Sinossi *:
“Comunque io la voglio salutare, c’ho fretta di andarmene, mi dispiace di lasciarla”, così Vincenzo saluta Simona dopo un incontro casuale e uno scambio intenso di parole e ricordi a Pettorano sul Gizio, un piccolo paese arroccato su una collina. Michele Mariano e Simona Bramati, i protagonisti della Processione di Carletto insieme alle loro asine, sono appena entrati in Abruzzo.
Michele e Simona sono due artisti affermati, scultore lui, pittrice lei, hanno esposto le loro opere alla Biennale d’Arte a Venezia in anni recentissimi. Eppure nel loro ruolo di artista non agognano semplicemente gallerie e musei ma scovano il senso primordiale di una destinazione più concreta di un’esposizione fine a se stessa, piuttosto un’azione, un gesto da prendere da esempio, un’anticipazione sui
tempi o meglio un loro recupero. Michele e Simona attraversano a piedi l’Italia precorrendo in due mesi 1370 chilometri, dal Molise al Friuli, seguendo anche loro le tracce di storiche gesta e di personaggi eroici che hanno scelto una strada nuova e determinato un infimo inizio. Su tutte le figure prese ad ispirazione spiccano quelle di Celestino V, il papa del grande rifiuto, e di Giuseppe Garibaldi, valoroso condottiero e patriota italiano, l’eroe dei due mondi.
Lungo la strada, i viaggiatori osservano l’Italia senza fretta e lo stato attuale della morfologia di luoghi più o meno nascosti, come le campagne del Molise, L’Aquila, valichi appenninici, pianure rigogliose di un verde mozzafiato e il loro contrasto assordante con città come Bologna o una Venezia inasprita dai divieti, che mette alle porte anche la natura stessa.
Il viaggio silenzioso e sorprendente rivela un’Italia splendida nell’impatto visivo, una mostra-mondo in cui, osserva Michele Mariano, chiunque nella più creativa inconsapevolezza produce opere d’arte, eppure è un’Italia triste, come tristi sono le nostalgie di chi custodisce ricordi di una terra perduta, di una famiglia disgregata, di un dialetto sbiadito.
Una popolazione segregata in un sistema svuotato, arresa alla ruggine, disarmata dietro vanificati intenti, viene attraversata e osservata con uno sguardo sul totale che sembra rivolto a un arcipelago di quartieri dopo una mareggiata.

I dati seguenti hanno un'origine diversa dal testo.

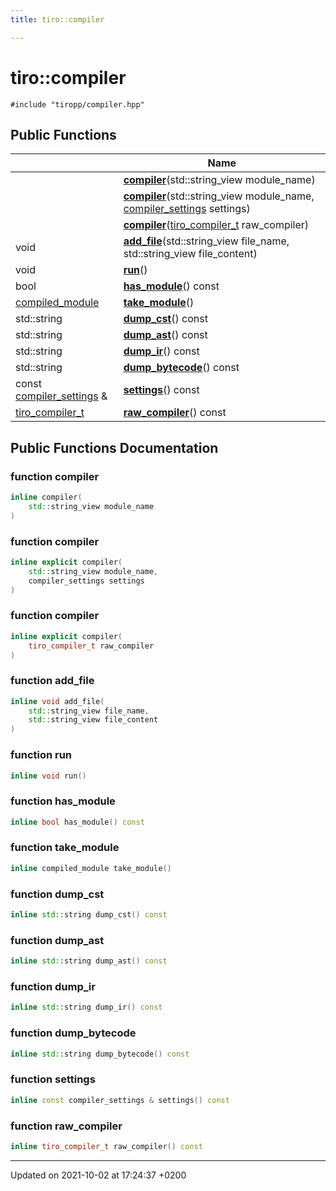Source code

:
 ```yaml
---
title: tiro::compiler

---
```


# tiro::compiler






`#include "tiropp/compiler.hpp"`

## Public Functions

|                | Name           |
| -------------- | -------------- |
| | **[compiler](/docs/api/classes/classtiro_1_1compiler#function-compiler)**(std::string&#95;view module_name) |
| | **[compiler](/docs/api/classes/classtiro_1_1compiler#function-compiler)**(std::string&#95;view module_name, [compiler&#95;settings](/docs/api/classes/structtiro&#95;1&#95;1compiler&#95;&#95;settings) settings) |
| | **[compiler](/docs/api/classes/classtiro_1_1compiler#function-compiler)**([tiro&#95;compiler&#95;t](/docs/api/files/def&#95;8h#typedef-tiro-compiler-t) raw_compiler) |
| void | **[add_file](/docs/api/classes/classtiro_1_1compiler#function-add-file)**(std::string&#95;view file_name, std::string&#95;view file_content) |
| void | **[run](/docs/api/classes/classtiro_1_1compiler#function-run)**() |
| bool | **[has_module](/docs/api/classes/classtiro_1_1compiler#function-has-module)**() const |
| [compiled_module](/docs/api/classes/classtiro_1_1compiled__module) | **[take_module](/docs/api/classes/classtiro_1_1compiler#function-take-module)**() |
| std::string | **[dump_cst](/docs/api/classes/classtiro_1_1compiler#function-dump-cst)**() const |
| std::string | **[dump_ast](/docs/api/classes/classtiro_1_1compiler#function-dump-ast)**() const |
| std::string | **[dump_ir](/docs/api/classes/classtiro_1_1compiler#function-dump-ir)**() const |
| std::string | **[dump_bytecode](/docs/api/classes/classtiro_1_1compiler#function-dump-bytecode)**() const |
| const [compiler_settings](/docs/api/classes/structtiro_1_1compiler__settings) & | **[settings](/docs/api/classes/classtiro_1_1compiler#function-settings)**() const |
| [tiro_compiler_t](/docs/api/files/def_8h#typedef-tiro-compiler-t) | **[raw_compiler](/docs/api/classes/classtiro_1_1compiler#function-raw-compiler)**() const |

## Public Functions Documentation

### function compiler

```cpp
inline compiler(
    std::string_view module_name
)
```


### function compiler

```cpp
inline explicit compiler(
    std::string_view module_name,
    compiler_settings settings
)
```


### function compiler

```cpp
inline explicit compiler(
    tiro_compiler_t raw_compiler
)
```


### function add_file

```cpp
inline void add_file(
    std::string_view file_name,
    std::string_view file_content
)
```


### function run

```cpp
inline void run()
```


### function has_module

```cpp
inline bool has_module() const
```


### function take_module

```cpp
inline compiled_module take_module()
```


### function dump_cst

```cpp
inline std::string dump_cst() const
```


### function dump_ast

```cpp
inline std::string dump_ast() const
```


### function dump_ir

```cpp
inline std::string dump_ir() const
```


### function dump_bytecode

```cpp
inline std::string dump_bytecode() const
```


### function settings

```cpp
inline const compiler_settings & settings() const
```


### function raw_compiler

```cpp
inline tiro_compiler_t raw_compiler() const
```


-------------------------------

Updated on 2021-10-02 at 17:24:37 +0200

L’unica frenesia che vibra in molti di coloro che si incontrano ancora oggi per strada è nel loro rapporto con la terra, nel rispetto delle regole naturali, della cura delle
coltivazioni, e nel loro attaccamento solenne ai ricordi, intensi e accesi come un orizzonte estivo. Li muovono tutti quella frenesia simile alla dedizione affettuosa di una madre che riserva i propri sogni per l’esistenza riflessa in un figlio, l’ultimo aggancio, l’ultimo spiraglio, l’ultima possibilità.
Nell’attuale fase di stallo e immobilità di un paese che si chiude nell’inattività, che moltiplica le vittime, questo documentario porge uno spaccato della realtà immobile e un gesto di rottura a essa dedicato, tanto semplice quanto potente, tanto naturale quanto sorprendente.
È vero che l’attenzione estemporanea, e talvolta indotta dal seguito mediatico, verso l’atto artistico è per lo più provocata dalla visione degli asini in cammino lungo strade statali, che suscita sprazzi di gioia spensierata; ma è vero anche che l’Italia rianimata da questo viaggio si ridisegna in un autoritratto malinconico con uno sguardo ancora vivo e passionale, luccicante di desideri, oltre la prima lettura
che rivela quanto mai come ora sia esso domato, sotto le macerie di un grande nulla.
E allora che il futuro della civiltà italiana possa trarre ispirazione da un saluto antico, nostalgico e raffinato per affrontare una separazione, prendere la giusta distanza dal vuoto e dal presente per afferrare un qualsiasi cambiamento, magari adottando vecchie maniere, con un atto di forza umano, artistico o semplicemente rivoluzionario.
“Mi dispiace di lasciarla” parla di un movimento a togliere, di un distacco, di un abbandono che proprio nell’istante in cui scocca, lo stesso distacco - o crisi - crea spazio e impulso per un nuovo inizio, un avvio puro, una strada migliore. “Mi dispiace di lasciarla” è un sentimento atavico rivolto all’arte, a quella che provoca ispirazione, inconsapevole o motivata, ed è dedicato all’Italia, a quella che non vorremmo dimenticare, a quella ancora possibile.